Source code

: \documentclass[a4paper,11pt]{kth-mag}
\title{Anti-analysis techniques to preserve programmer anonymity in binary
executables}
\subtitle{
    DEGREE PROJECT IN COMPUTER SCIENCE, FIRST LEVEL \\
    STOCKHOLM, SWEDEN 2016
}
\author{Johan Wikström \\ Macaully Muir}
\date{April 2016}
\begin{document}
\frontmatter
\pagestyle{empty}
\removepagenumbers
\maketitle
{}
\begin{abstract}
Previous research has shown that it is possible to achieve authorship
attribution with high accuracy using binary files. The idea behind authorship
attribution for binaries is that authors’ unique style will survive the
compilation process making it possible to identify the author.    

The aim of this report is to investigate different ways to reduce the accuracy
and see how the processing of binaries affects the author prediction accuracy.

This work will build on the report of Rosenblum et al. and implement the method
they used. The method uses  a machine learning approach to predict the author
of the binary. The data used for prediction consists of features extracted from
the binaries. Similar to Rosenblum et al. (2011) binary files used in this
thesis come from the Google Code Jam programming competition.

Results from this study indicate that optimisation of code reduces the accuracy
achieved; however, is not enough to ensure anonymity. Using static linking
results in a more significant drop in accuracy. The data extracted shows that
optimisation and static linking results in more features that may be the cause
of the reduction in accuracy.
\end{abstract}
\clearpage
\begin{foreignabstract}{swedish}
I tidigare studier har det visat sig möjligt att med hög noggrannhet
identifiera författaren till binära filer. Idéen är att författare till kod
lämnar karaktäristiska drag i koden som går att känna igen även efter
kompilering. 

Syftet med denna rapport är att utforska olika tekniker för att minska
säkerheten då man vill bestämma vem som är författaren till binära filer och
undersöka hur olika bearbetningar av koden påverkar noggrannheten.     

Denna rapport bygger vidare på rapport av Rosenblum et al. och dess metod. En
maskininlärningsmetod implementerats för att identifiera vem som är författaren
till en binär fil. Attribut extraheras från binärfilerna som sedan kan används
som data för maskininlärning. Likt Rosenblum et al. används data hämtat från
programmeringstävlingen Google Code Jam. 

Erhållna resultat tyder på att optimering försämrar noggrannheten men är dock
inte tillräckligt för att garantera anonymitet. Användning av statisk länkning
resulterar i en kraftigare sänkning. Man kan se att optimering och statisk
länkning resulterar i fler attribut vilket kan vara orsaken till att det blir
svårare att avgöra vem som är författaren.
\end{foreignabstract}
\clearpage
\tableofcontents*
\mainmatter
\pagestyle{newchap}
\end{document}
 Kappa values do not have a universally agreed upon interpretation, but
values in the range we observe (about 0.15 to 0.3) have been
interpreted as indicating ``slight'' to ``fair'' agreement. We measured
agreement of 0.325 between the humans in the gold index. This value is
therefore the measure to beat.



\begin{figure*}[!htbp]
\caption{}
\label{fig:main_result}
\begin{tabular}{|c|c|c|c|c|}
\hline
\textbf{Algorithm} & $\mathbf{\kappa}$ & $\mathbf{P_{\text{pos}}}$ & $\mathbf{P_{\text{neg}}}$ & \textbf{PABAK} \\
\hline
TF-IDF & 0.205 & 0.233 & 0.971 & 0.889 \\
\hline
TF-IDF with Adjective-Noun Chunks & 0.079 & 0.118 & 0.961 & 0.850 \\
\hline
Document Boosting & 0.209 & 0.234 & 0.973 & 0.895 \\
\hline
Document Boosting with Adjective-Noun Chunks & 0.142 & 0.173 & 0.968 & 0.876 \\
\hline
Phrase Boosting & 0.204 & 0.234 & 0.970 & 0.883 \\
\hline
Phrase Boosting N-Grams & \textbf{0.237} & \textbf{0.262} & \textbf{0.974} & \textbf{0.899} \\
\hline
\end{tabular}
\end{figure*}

Work request
From the records above, transcribe exactly the run of lines that opens with the line holding "compilation process making" and closes with the line holding "som data för", both included.

Your solution
compilation process making it possible to identify the author.    

The aim of this report is to investigate different ways to reduce the accuracy
and see how the processing of binaries affects the author prediction accuracy.

This work will build on the report of Rosenblum et al. and implement the method
they used. The method uses  a machine learning approach to predict the author
of the binary. The data used for prediction consists of features extracted from
the binaries. Similar to Rosenblum et al. (2011) binary files used in this
thesis come from the Google Code Jam programming competition.

Results from this study indicate that optimisation of code reduces the accuracy
achieved; however, is not enough to ensure anonymity. Using static linking
results in a more significant drop in accuracy. The data extracted shows that
optimisation and static linking results in more features that may be the cause
of the reduction in accuracy.
\end{abstract}
\clearpage
\begin{foreignabstract}{swedish}
I tidigare studier har det visat sig möjligt att med hög noggrannhet
identifiera författaren till binära filer. Idéen är att författare till kod
lämnar karaktäristiska drag i koden som går att känna igen även efter
kompilering. 

Syftet med denna rapport är att utforska olika tekniker för att minska
säkerheten då man vill bestämma vem som är författaren till binära filer och
undersöka hur olika bearbetningar av koden påverkar noggrannheten.     

Denna rapport bygger vidare på rapport av Rosenblum et al. och dess metod. En
maskininlärningsmetod implementerats för att identifiera vem som är författaren
till en binär fil. Attribut extraheras från binärfilerna som sedan kan används
som data för maskininlärning. Likt Rosenblum et al. används data hämtat från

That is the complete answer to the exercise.